_Work instruction_
In the entries below, how many lines hold the string "NULL"? Answer with the number only.

Stored data entries
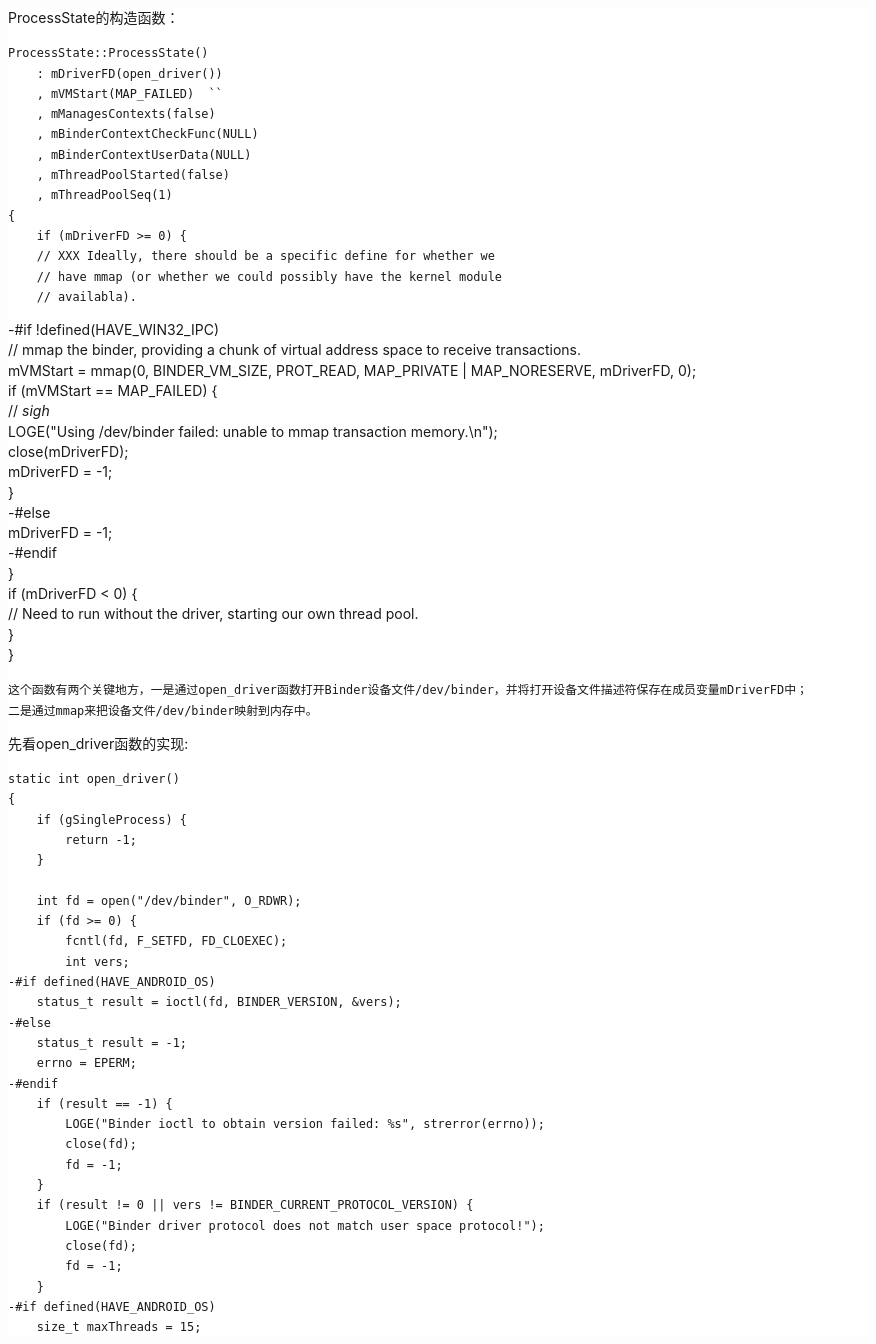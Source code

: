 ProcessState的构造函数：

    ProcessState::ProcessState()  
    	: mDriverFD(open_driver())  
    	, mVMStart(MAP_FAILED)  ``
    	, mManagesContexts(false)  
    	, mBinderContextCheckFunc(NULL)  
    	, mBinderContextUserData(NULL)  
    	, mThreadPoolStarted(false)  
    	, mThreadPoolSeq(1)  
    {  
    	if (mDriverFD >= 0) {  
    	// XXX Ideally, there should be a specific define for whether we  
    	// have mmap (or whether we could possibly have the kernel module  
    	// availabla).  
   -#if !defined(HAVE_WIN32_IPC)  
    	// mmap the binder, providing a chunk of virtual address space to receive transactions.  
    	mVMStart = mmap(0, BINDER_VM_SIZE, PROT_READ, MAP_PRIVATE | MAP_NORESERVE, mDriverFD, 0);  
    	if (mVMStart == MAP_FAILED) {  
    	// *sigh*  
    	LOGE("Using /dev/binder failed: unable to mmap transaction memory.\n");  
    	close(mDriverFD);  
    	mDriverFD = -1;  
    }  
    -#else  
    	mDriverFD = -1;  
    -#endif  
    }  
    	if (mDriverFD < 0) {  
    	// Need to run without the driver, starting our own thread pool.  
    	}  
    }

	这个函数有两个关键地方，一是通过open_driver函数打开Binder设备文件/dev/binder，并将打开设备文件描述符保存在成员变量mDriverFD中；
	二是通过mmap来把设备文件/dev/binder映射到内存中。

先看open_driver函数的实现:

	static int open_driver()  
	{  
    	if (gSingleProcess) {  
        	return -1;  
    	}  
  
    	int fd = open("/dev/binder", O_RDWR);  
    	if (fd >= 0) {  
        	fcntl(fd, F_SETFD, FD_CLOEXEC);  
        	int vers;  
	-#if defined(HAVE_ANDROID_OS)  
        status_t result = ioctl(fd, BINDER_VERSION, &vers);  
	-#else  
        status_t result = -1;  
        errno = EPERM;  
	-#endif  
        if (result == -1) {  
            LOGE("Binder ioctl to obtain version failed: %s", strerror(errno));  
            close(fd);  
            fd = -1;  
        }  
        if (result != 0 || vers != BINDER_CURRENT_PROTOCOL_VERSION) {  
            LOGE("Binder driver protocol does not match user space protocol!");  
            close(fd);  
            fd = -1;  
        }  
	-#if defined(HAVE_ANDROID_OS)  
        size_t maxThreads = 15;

==

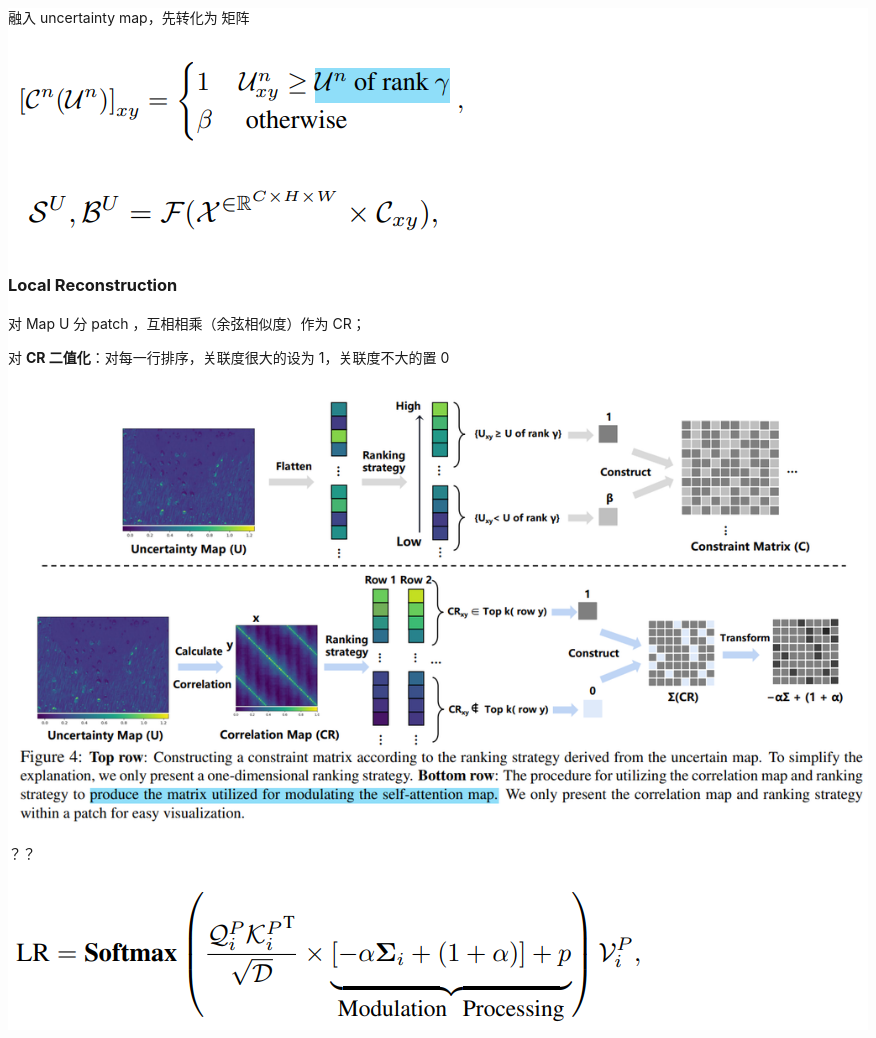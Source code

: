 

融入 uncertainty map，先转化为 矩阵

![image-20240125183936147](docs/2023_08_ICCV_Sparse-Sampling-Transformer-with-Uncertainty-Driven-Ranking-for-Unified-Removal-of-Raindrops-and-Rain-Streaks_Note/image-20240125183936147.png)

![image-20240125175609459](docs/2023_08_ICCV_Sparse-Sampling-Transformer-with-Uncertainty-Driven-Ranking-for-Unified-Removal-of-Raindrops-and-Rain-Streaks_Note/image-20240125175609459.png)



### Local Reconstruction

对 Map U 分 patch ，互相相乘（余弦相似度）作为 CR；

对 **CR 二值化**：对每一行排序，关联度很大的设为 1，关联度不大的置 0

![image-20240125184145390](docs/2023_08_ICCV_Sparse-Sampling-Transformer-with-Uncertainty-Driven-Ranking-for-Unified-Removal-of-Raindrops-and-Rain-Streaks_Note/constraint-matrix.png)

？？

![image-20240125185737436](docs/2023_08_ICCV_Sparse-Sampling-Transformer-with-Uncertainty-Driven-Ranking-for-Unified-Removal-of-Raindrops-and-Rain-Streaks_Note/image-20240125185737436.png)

_Answer section_
2